J however had no such luck. try as he might, he couldn't jump right in and just play, even though he saw everyone else doing just that, and he knew it wasn't that complicated musically. he just figured, how can you play something if you haven't had a chance to practice it. he was completely, absolutely, unable to strike a single note. eventually he wandered off a bit to buy a couple of beers with K. and walk around a little.
as i was driving them out there, at one point, the road dipped down into what is probably the only canyon on the entire caprock prairie, for hundreds of miles in every direction it's flat, and has been grassland since time immemorial, but this one canyon cuts through town on the north side, and it's called yellow house canyon, and as we get to the bottom of that hill you can see a bit of river off to one side and he asks me if that's the lazy river. no, the lazy river is part of the university recreation complex, we spend all weekend at the lazy river, but that's not this, this is a canyon, the only natural canyon in the entire prairie, where the comanche met their bitter end becasuse it was also the only hiding place, and site of many bitter conflagrations back in olden times.
not sure, exactly, of what kind of impression J. and K. will take back to france with them, or even, how different it could possibly be, here and there, texas and some small town in the french countryside. i told them a little of my french interests, la barres de prison, du vin pour ma tante, some of the french songs i do, but i know they are probably bogus from a pure french point of view and in fact J. admitted that he didn't know a wide swath of quebecois music not to mention louisiana zydeco or creole. he just outright didn't know it. well you learn something every day, i figure, that's why i got folks like j. and k. in the car. they may be a little too polite to tell me what they really feel, but you have to just keep trying sometimes, and it'll all work out.

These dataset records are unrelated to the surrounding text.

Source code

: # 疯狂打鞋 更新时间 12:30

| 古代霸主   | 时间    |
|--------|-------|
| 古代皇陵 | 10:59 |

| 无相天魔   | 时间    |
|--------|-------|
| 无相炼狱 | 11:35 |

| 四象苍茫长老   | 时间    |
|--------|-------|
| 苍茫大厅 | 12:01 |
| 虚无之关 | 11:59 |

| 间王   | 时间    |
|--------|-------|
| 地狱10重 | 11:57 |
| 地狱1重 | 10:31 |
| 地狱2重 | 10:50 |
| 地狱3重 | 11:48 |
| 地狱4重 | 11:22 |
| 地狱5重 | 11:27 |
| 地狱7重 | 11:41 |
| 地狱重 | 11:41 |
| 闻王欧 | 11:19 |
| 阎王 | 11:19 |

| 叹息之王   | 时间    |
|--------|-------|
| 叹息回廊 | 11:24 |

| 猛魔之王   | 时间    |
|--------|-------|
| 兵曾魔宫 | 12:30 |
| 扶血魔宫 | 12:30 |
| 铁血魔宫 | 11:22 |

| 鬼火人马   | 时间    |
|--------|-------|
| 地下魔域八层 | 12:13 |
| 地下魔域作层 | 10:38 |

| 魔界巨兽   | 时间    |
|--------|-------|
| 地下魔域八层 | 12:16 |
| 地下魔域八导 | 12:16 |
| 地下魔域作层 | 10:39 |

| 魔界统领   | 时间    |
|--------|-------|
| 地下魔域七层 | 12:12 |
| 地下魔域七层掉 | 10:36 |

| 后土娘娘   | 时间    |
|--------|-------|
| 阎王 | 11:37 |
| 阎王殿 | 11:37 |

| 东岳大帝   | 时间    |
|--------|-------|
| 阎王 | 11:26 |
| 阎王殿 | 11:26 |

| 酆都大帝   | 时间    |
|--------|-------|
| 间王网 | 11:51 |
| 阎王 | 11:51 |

then back in illinois, middle of october, some young friends of mine are getting married, on a farm way out in the countryside in a place one would call tunnel hill, near a trailhead in a rolling and pastoral and quite beautiful part of the state. now that's something to dream about, going up there for that wedding, but alas that too may be a bit out of my reach, and it would be especially hard to have just me going, and nobody else, yet how would i take the rest? four round-trip tickets to illinois, a little out of reach. life goes on, though, that couple likes bluegrass music, maybe i can at least figure out an appropriate gift. i miss those folks, a lot, but i don't stop loving them, or dreaming, or even, once in a while, playing out a song that might express a little of what i feel.